Upon the vessel's safe return he was awarded the first naval VC, while his crew earned the Distinguished Service Medal.
Near the submarine final resting spot is a small museum that is worth popping in to see. Plans are underway to reconstruct the control area of the Otway.
Meantime, the Otway is much beloved by local children - and parents desperate for a break in a long drive.
And fancy being a truck driver heading into town for the first time in a fog - it would make the person wonder if he'd taken a wrong turn somewhere!
HMAS Onslow is preserved in the water at the Australian National Maritime Museum and open to the public.
Royal Canadian Navy
Above three Paid Off and laid up in Halifax, Nova Scotia, awaiting decision on sale or scrapping.
Long gone, will check disposition and let you know.
Submarines are not the most popular topic here since we bought the four, new to us, Trafalgar class from Britiain. Only one, HMCS Victoria partially working on the West Coast, two. HMCS Cornerbrook and HMCS Windsor in refit to do work that we should made part of the deal before we bought them and HMCS Chicoutimi hidden in a shed out of the media's sight in Halifax after the disasterous fire off Northern Ireland. Good old Joseph Lucas strikes again. Now using her for spare parts to keep the others afloat.
Still think we got one hell of a deal albiet badly built and then badly maintained to our "expert" Ottawa desk Admirals specifications while in lay up in the UK. Our policticians didn't want to announce the purchase for 2 years.
BAE built them and guess what, just been awarded the contract to maintain them for the next five years. The mind boggles.
Thank you very much.
Actually, my question comes from a text I read some time ago stating that two ex-brit O-Class were sold/transfer or given to Egypt.
But I can't confirm.
Well, their fate is half yours.
I was living in Canada at that time.
They took ten years to take the decision, couldn't find the arguments to pass the bill.
Sade thing some had to pay that mistake with their life...
Yes, no doubt about it, we are equally to blame but as I said, I stil think they were the deal of the Century despite the ongoing costs.

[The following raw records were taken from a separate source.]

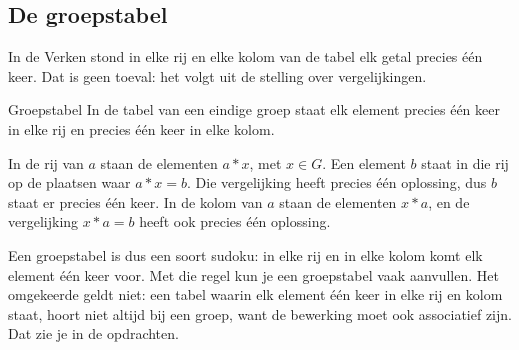 \subsection{De groepstabel}

In de Verken stond in elke rij en elke kolom van de tabel elk getal precies één keer. Dat is geen toeval: het volgt uit de stelling over vergelijkingen.

\begin{theorie}
\begin{stelling}{Groepstabel}
In de tabel van een eindige groep staat elk element precies één keer in elke rij en precies één keer in elke kolom.
\end{stelling}

\begin{bewijs}
In de rij van $a$ staan de elementen $a \ast x$, met $x \in G$. Een element $b$ staat in die rij op de plaatsen waar $a \ast x = b$. Die vergelijking heeft precies één oplossing, dus $b$ staat er precies één keer. In de kolom van $a$ staan de elementen $x \ast a$, en de vergelijking $x \ast a = b$ heeft ook precies één oplossing.
\end{bewijs}
\end{theorie}

Een groepstabel is dus een soort sudoku: in elke rij en in elke kolom komt elk element één keer voor. Met die regel kun je een groepstabel vaak aanvullen. Het omgekeerde geldt niet: een tabel waarin elk element één keer in elke rij en kolom staat, hoort niet altijd bij een groep, want de bewerking moet ook associatief zijn. Dat zie je in de opdrachten.

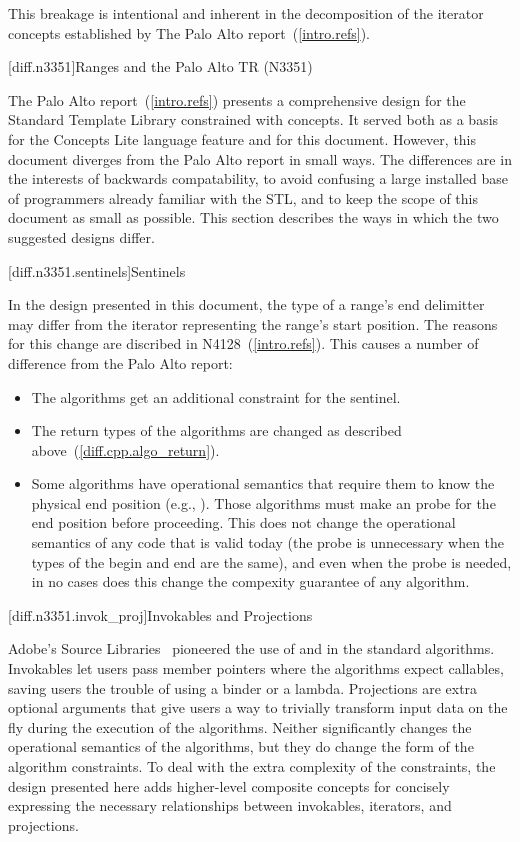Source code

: \pnum
This breakage is intentional and inherent in the decomposition of the iterator concepts established
by The Palo Alto report~(\ref{intro.refs}).

[diff.n3351]{Ranges and the Palo Alto TR (N3351)}

\pnum
The Palo Alto report~(\ref{intro.refs}) presents a comprehensive design for the Standard Template
Library constrained with concepts. It served both as a basis for the Concepts Lite language feature
and for this document. However, this document diverges from the Palo Alto report in small ways. The
differences are in the interests of backwards compatability, to avoid confusing a large installed
base of programmers already familiar with the STL, and to keep the scope of this document as small
as possible. This section describes the ways in which the two suggested designs differ.

[diff.n3351.sentinels]{Sentinels}

\pnum
In the design presented in this document, the type of a range's end delimitter may differ from the
iterator representing the range's start position. The reasons for this change are discribed in
N4128~(\ref{intro.refs}). This causes a number of difference from the Palo Alto report:

\begin{itemize}
\item The algorithms get an additional constraint for the sentinel.
\item The return types of the algorithms are changed as described above~(\ref{diff.cpp.algo_return}).
\item Some algorithms have operational semantics that require them to know the
physical end position (e.g., ). Those algorithms must make an  probe for
the end position before proceeding. This does not change the operational semantics of any code that
is valid today (the probe is unnecessary when the types of the begin and end are the
same), and even when the probe is needed, in no cases does this change the compexity guarantee of
any algorithm.
\end{itemize}

[diff.n3351.invok_proj]{Invokables and Projections}

\pnum
Adobe's Source Libraries~\cite{ASL} pioneered the use of  and
 in the standard algorithms. Invokables let users pass member pointers
where the algorithms expect callables, saving users the trouble of using a binder or a lambda.
Projections are extra optional arguments that give users a way to trivially transform input data
on the fly during the execution of the algorithms. Neither significantly changes the operational
semantics of the algorithms, but they do change the form of the algorithm constraints. To deal with
the extra complexity of the constraints, the design presented here adds higher-level composite
concepts for concisely expressing the necessary relationships between invokables, iterators, and
projections.

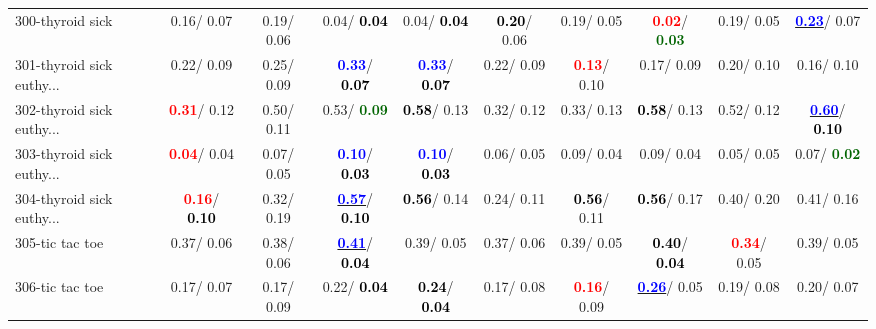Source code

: \begin{table}[h]
\begin{center}
{\begin{tabular}{lc|c|c|c|c|c|c|c|c}
300-thyroid sick &   0.16/  0.07 &   0.19/  0.06 &   0.04/\textcolor{black}{\textbf{  0.04}} &   0.04/\textcolor{black}{\textbf{  0.04}} & \textcolor{black}{\textbf{  0.20}}/  0.06 &   0.19/  0.05 & \textcolor{red}{\textbf{  0.02}}/\textcolor{darkgreen}{\textbf{  0.03}} &   0.19/  0.05 & \underline{\textcolor{blue}{\textbf{  0.23}}}/  0.07 \\
301-thyroid sick euthy... &   0.22/  0.09 &   0.25/  0.09 & \textcolor{blue}{\textbf{  0.33}}/\textcolor{black}{\textbf{  0.07}} & \textcolor{blue}{\textbf{  0.33}}/\textcolor{black}{\textbf{  0.07}} &   0.22/  0.09 & \textcolor{red}{\textbf{  0.13}}/  0.10 &   0.17/  0.09 &   0.20/  0.10 &   0.16/  0.10 \\
302-thyroid sick euthy... & \textcolor{red}{\textbf{  0.31}}/  0.12 &   0.50/  0.11 &   0.53/\textcolor{darkgreen}{\textbf{  0.09}} & \textcolor{black}{\textbf{  0.58}}/  0.13 &   0.32/  0.12 &   0.33/  0.13 & \textcolor{black}{\textbf{  0.58}}/  0.13 &   0.52/  0.12 & \underline{\textcolor{blue}{\textbf{  0.60}}}/\textcolor{black}{\textbf{  0.10}} \\ \hline
303-thyroid sick euthy... & \textcolor{red}{\textbf{  0.04}}/  0.04 &   0.07/  0.05 & \textcolor{blue}{\textbf{  0.10}}/\textcolor{black}{\textbf{  0.03}} & \textcolor{blue}{\textbf{  0.10}}/\textcolor{black}{\textbf{  0.03}} &   0.06/  0.05 &   0.09/  0.04 &   0.09/  0.04 &   0.05/  0.05 &   0.07/\textcolor{darkgreen}{\textbf{  0.02}} \\
304-thyroid sick euthy... & \textcolor{red}{\textbf{  0.16}}/\textcolor{black}{\textbf{  0.10}} &   0.32/  0.19 & \underline{\textcolor{blue}{\textbf{  0.57}}}/\textcolor{black}{\textbf{  0.10}} & \textcolor{black}{\textbf{  0.56}}/  0.14 &   0.24/  0.11 & \textcolor{black}{\textbf{  0.56}}/  0.11 & \textcolor{black}{\textbf{  0.56}}/  0.17 &   0.40/  0.20 &   0.41/  0.16 \\
305-tic tac toe &   0.37/  0.06 &   0.38/  0.06 & \underline{\textcolor{blue}{\textbf{  0.41}}}/\textcolor{black}{\textbf{  0.04}} &   0.39/  0.05 &   0.37/  0.06 &   0.39/  0.05 & \textcolor{black}{\textbf{  0.40}}/\textcolor{black}{\textbf{  0.04}} & \textcolor{red}{\textbf{  0.34}}/  0.05 &   0.39/  0.05 \\
306-tic tac toe &   0.17/  0.07 &   0.17/  0.09 &   0.22/\textcolor{black}{\textbf{  0.04}} & \textcolor{black}{\textbf{  0.24}}/\textcolor{black}{\textbf{  0.04}} &   0.17/  0.08 & \textcolor{red}{\textbf{  0.16}}/  0.09 & \underline{\textcolor{blue}{\textbf{  0.26}}}/  0.05 &   0.19/  0.08 &   0.20/  0.07 \\

\end{tabular}}
\end{center}
\end{table}
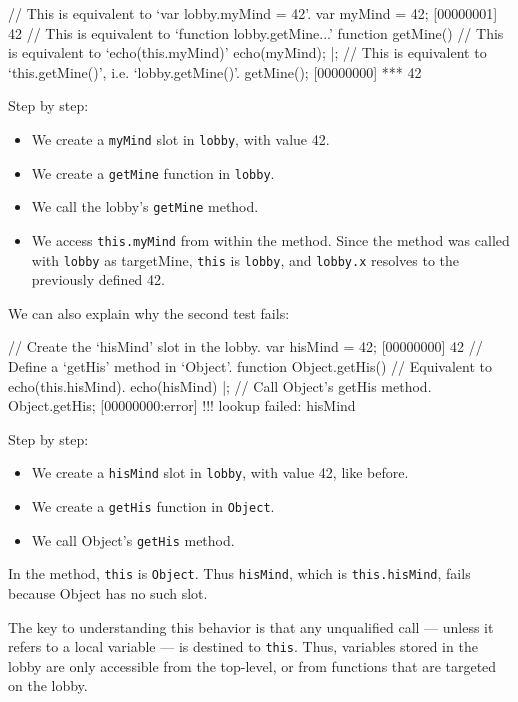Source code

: \begin{urbiscript}
// This is equivalent to `var lobby.myMind = 42'.
var myMind = 42;
[00000001] 42
// This is equivalent to `function lobby.getMine...'
function getMine()
{
  // This is equivalent to `echo(this.myMind)'
  echo(myMind);
}|;
// This is equivalent to `this.getMine()', i.e. `lobby.getMine()'.
getMine();
[00000000] *** 42
\end{urbiscript}

Step by step:
\begin{itemize}
\item We create a \lstinline|myMind| slot in \lstinline|lobby|, with
  value 42.
\item We create a \lstinline|getMine| function in \lstinline|lobby|.
\item We call the lobby's \lstinline|getMine| method.
\item We access \lstinline|this.myMind| from within the method. Since
  the method was called with \lstinline|lobby| as targetMine,
  \lstinline|this| is \lstinline|lobby|, and \lstinline|lobby.x|
  resolves to the previously defined 42.
\end{itemize}

We can also explain why the second test fails:

\begin{urbiscript}
// Create the `hisMind' slot in the lobby.
var hisMind = 42;
[00000000] 42
// Define a `getHis' method in `Object'.
function Object.getHis()
{
  // Equivalent to echo(this.hisMind).
  echo(hisMind)
}|;
// Call Object's getHis method.
Object.getHis;
[00000000:error] !!! lookup failed: hisMind
\end{urbiscript}

Step by step:
\begin{itemize}
\item We create a \lstinline|hisMind| slot in \lstinline|lobby|, with
  value 42, like before.
\item We create a \lstinline|getHis| function in \lstinline|Object|.
\item We call Object's \lstinline|getHis| method.
\end{itemize}

In the method, \lstinline|this| is \lstinline|Object|. Thus
\lstinline|hisMind|, which is \lstinline|this.hisMind|, fails because
Object has no such slot.

The key to understanding this behavior is that any unqualified call
--- unless it refers to a local variable --- is destined to
\lstinline|this|. Thus, variables stored in the lobby are only
accessible from the top-level, or from functions that are targeted on
the lobby.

The thing about the Upholder class is that they were designed from the start to have the stern machinery spaces cut off and a reactor compartment added in a lengthened hull which would have made them almost identical to the Trafalgar class SSN's. They're also very strong , built from the same steel as SSN's so they have a far greater diving depth than most SSK's. The fire onboard and the sad loss of life was totally avoidable too , the captain decided to surface in poor weather and when they opened the hatch ( think it was part of a drill too ) the sea poured in shorting out the main distribution panel causing the fire.
She should be repairable but depending on cash it could take a long time to see her back at sea. They were initially going to have a full AIP ( Air Independant Propulsion ) system fitted similar to the Swedish SSK's but thats been put back by 8 years at least.
ONYX now preserved at Barrow in Northen England.
I have to jump to the Captain's defence here, he was not held accountable in the Official Inquiry which was conducted by professional mariners who were in possesion of detailed facts that we in the public are not aware of. Furthermore I have not heard any scuttlebutt from those on the mess decks to suggest a cover up.
Quote by the CBC on May 5th. 2005 with extracts from the Inquiry report as follows:
* An air vent in Chicoutimi's tower wasn't working because a nut had fallen off, just 24 hours into the vessel's first trip to Canada. Crewmembers had to leave two hatches open to fix the problem, and were working on it when a wave broke over the vessel, flooding the compartments below.
* A series of electrical connectors in the captain's room that were soaked in the flooding had only one layer of waterproof sealant instead of the three layers that British navy specifications required.
The investigation also found that the British navy upgraded its specifications for insulating the electrical connections on Upholder-class vessels in the 1990s. Two additional layers of sealant were recommended to provide "backup protection." The sealant was added to the other three British subs as they were being built, but not to HMS Upholder, the vessel that would later be named HMCS Chicoutimi and sold to Canada.
On May 5, 2005, a Canadian naval board of inquiry released a 700-page report on the accident. It found that no one was to blame for the series of events that led to the fire.
"This was a combination of human, technical and operational factors that led to a tragic death," said Admiral Bruce MacLean, commander of the Canadian navy, at a news conference in Halifax.
The report concluded that Luc Pelletier, the Chicoutimi's captain, made rational and reasonable decisions the day the fire broke out.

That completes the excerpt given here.